EXTRACTED DATA |
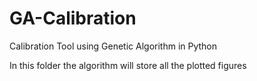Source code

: # GA-Calibration
Calibration Tool using Genetic Algorithm in Python

In this folder the algorithm will store all the plotted figures
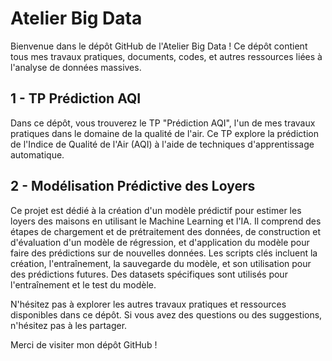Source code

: # Atelier Big Data

Bienvenue dans le dépôt GitHub de l'Atelier Big Data ! Ce dépôt contient tous mes travaux pratiques, documents, codes, et autres ressources liées à l'analyse de données massives.

## 1 - TP Prédiction AQI

Dans ce dépôt, vous trouverez le TP "Prédiction AQI", l'un de mes travaux pratiques dans le domaine de la qualité de l'air. Ce TP explore la prédiction de l'Indice de Qualité de l'Air (AQI) à l'aide de techniques d'apprentissage automatique.

## 2 - Modélisation Prédictive des Loyers

Ce projet est dédié à la création d'un modèle prédictif pour estimer les loyers des maisons en utilisant le Machine Learning et l'IA. Il comprend des étapes de chargement et de prétraitement des données, de construction et d'évaluation d'un modèle de régression, et d'application du modèle pour faire des prédictions sur de nouvelles données. Les scripts clés incluent la création, l'entraînement, la sauvegarde du modèle, et son utilisation pour des prédictions futures. Des datasets spécifiques sont utilisés pour l'entraînement et le test du modèle.


N'hésitez pas à explorer les autres travaux pratiques et ressources disponibles dans ce dépôt. Si vous avez des questions ou des suggestions, n'hésitez pas à les partager.

Merci de visiter mon dépôt GitHub !

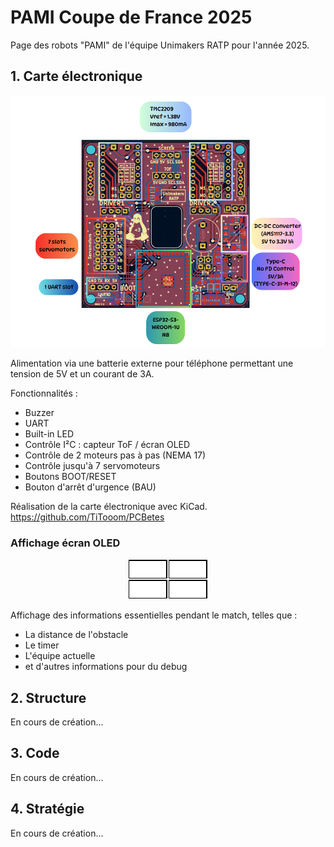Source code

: # PAMI Coupe de France 2025

Page des robots "PAMI" de l'équipe Unimakers RATP pour l'année 2025.

## 1. Carte électronique


![Image](assets/Doc/schema_pcb.png)

Alimentation via une batterie externe pour téléphone permettant une tension de 5V et un courant de 3A.

Fonctionnalités :
- Buzzer
- UART
- Built-in LED
- Contrôle I²C : capteur ToF / écran OLED
- Contrôle de 2 moteurs pas à pas (NEMA 17)
- Contrôle jusqu'à 7 servomoteurs
- Boutons BOOT/RESET
- Bouton d'arrêt d'urgence (BAU)

Réalisation de la carte électronique avec KiCad.
https://github.com/TiTooom/PCBetes

###  Affichage écran OLED
<p align="center">
    <img src="assets/Screen/home.png" alt="Image">
</p>
Affichage des informations essentielles pendant le match, telles que :

- La distance de l'obstacle
- Le timer
- L'équipe actuelle
- et d'autres informations pour du debug



## 2. Structure

En cours de création...

## 3. Code

En cours de création...

## 4. Stratégie

En cours de création...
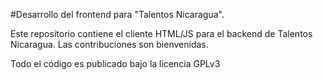 #Desarrollo del frontend para "Talentos Nicaragua".

Este repositorio contiene el cliente HTML/JS para el backend de Talentos Nicaragua. Las contribuciones son bienvenidas.

Todo el código es publicado bajo la licencia GPLv3
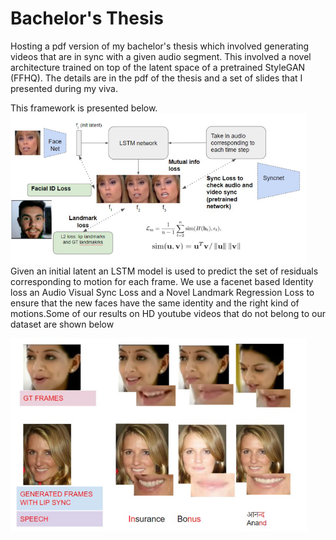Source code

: # Bachelor's Thesis
Hosting a pdf version of my bachelor's thesis which involved generating videos that are in sync with a given audio segment. This involved a novel architecture trained on top of the latent space of a pretrained StyleGAN (FFHQ). The details are in the pdf of the thesis and a set of slides that I presented during my viva.

This framework is presented below.
![architecture](https://github.com/rsn870/Bachelor-s-Thesis/blob/main/images/thesis_arch.png)
Given an initial latent an LSTM model is used to predict the set of residuals corresponding to motion for each frame. We use a facenet based Identity loss an Audio Visual Sync Loss and a Novel Landmark Regression Loss to ensure that the new faces have the same identity and the right kind of motions.Some of our results on HD youtube videos that do not belong to our dataset are shown below 

![results](https://github.com/rsn870/Bachelor-s-Thesis/blob/main/images/lipsync_results.png)
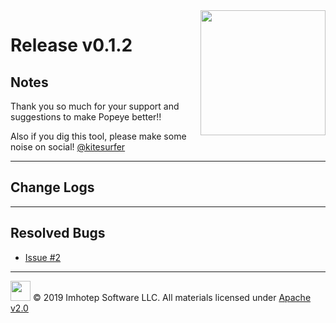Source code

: <img src="https://raw.githubusercontent.com/derailed/popeye/master/assets/popeye.png" align="right" width="200" height="auto"/>

# Release v0.1.2

## Notes

Thank you so much for your support and suggestions to make Popeye better!!

Also if you dig this tool, please make some noise on social! [@kitesurfer](https://twitter.com/kitesurfer)

---

## Change Logs

---

## Resolved Bugs

+ [Issue #2](https://github.com/derailed/popeye/issues/2)

---

<img src="https://raw.githubusercontent.com/derailed/popeye/master/assets/imhotep_logo.png" width="32" height="auto"/> © 2019 Imhotep Software LLC. All materials licensed under [Apache v2.0](http://www.apache.org/licenses/LICENSE-2.0)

INSTRUCTIONS FOR THE TASK | Write out the data above exactly, minus any images.

ANSWER TO THIS PROBLEM |
Source code

: # GA-Calibration
Calibration Tool using Genetic Algorithm in Python

In this folder the algorithm will store all the plotted figures
Source code

: # Atelier Big Data

Bienvenue dans le dépôt GitHub de l'Atelier Big Data ! Ce dépôt contient tous mes travaux pratiques, documents, codes, et autres ressources liées à l'analyse de données massives.

## 1 - TP Prédiction AQI

Dans ce dépôt, vous trouverez le TP "Prédiction AQI", l'un de mes travaux pratiques dans le domaine de la qualité de l'air. Ce TP explore la prédiction de l'Indice de Qualité de l'Air (AQI) à l'aide de techniques d'apprentissage automatique.

## 2 - Modélisation Prédictive des Loyers

Ce projet est dédié à la création d'un modèle prédictif pour estimer les loyers des maisons en utilisant le Machine Learning et l'IA. Il comprend des étapes de chargement et de prétraitement des données, de construction et d'évaluation d'un modèle de régression, et d'application du modèle pour faire des prédictions sur de nouvelles données. Les scripts clés incluent la création, l'entraînement, la sauvegarde du modèle, et son utilisation pour des prédictions futures. Des datasets spécifiques sont utilisés pour l'entraînement et le test du modèle.


N'hésitez pas à explorer les autres travaux pratiques et ressources disponibles dans ce dépôt. Si vous avez des questions ou des suggestions, n'hésitez pas à les partager.

Merci de visiter mon dépôt GitHub !

Source code

: # PAMI Coupe de France 2025

Page des robots "PAMI" de l'équipe Unimakers RATP pour l'année 2025.

## 1. Carte électronique


![Image](assets/Doc/schema_pcb.png)

Alimentation via une batterie externe pour téléphone permettant une tension de 5V et un courant de 3A.

Fonctionnalités :
- Buzzer
- UART
- Built-in LED
- Contrôle I²C : capteur ToF / écran OLED
- Contrôle de 2 moteurs pas à pas (NEMA 17)
- Contrôle jusqu'à 7 servomoteurs
- Boutons BOOT/RESET
- Bouton d'arrêt d'urgence (BAU)

Réalisation de la carte électronique avec KiCad.
https://github.com/TiTooom/PCBetes

###  Affichage écran OLED
<p align="center">
    <img src="assets/Screen/home.png" alt="Image">
</p>
Affichage des informations essentielles pendant le match, telles que :

- La distance de l'obstacle
- Le timer
- L'équipe actuelle
- et d'autres informations pour du debug



## 2. Structure

En cours de création...

## 3. Code

En cours de création...

## 4. Stratégie

En cours de création...
 #Desarrollo del frontend para "Talentos Nicaragua".

Este repositorio contiene el cliente HTML/JS para el backend de Talentos Nicaragua. Las contribuciones son bienvenidas.

Todo el código es publicado bajo la licencia GPLv3
Source code

: # Bachelor's Thesis
Hosting a pdf version of my bachelor's thesis which involved generating videos that are in sync with a given audio segment. This involved a novel architecture trained on top of the latent space of a pretrained StyleGAN (FFHQ). The details are in the pdf of the thesis and a set of slides that I presented during my viva.

This framework is presented below.
![architecture](https://github.com/rsn870/Bachelor-s-Thesis/blob/main/images/thesis_arch.png)
Given an initial latent an LSTM model is used to predict the set of residuals corresponding to motion for each frame. We use a facenet based Identity loss an Audio Visual Sync Loss and a Novel Landmark Regression Loss to ensure that the new faces have the same identity and the right kind of motions.Some of our results on HD youtube videos that do not belong to our dataset are shown below 

![results](https://github.com/rsn870/Bachelor-s-Thesis/blob/main/images/lipsync_results.png)
Source code

: <img src="https://raw.githubusercontent.com/derailed/popeye/master/assets/popeye.png" align="right" width="200" height="auto"/>

# Release v0.1.2

## Notes

Thank you so much for your support and suggestions to make Popeye better!!

Also if you dig this tool, please make some noise on social! [@kitesurfer](https://twitter.com/kitesurfer)

---

## Change Logs

---

## Resolved Bugs

+ [Issue #2](https://github.com/derailed/popeye/issues/2)

---

<img src="https://raw.githubusercontent.com/derailed/popeye/master/assets/imhotep_logo.png" width="32" height="auto"/> © 2019 Imhotep Software LLC. All materials licensed under [Apache v2.0](http://www.apache.org/licenses/LICENSE-2.0)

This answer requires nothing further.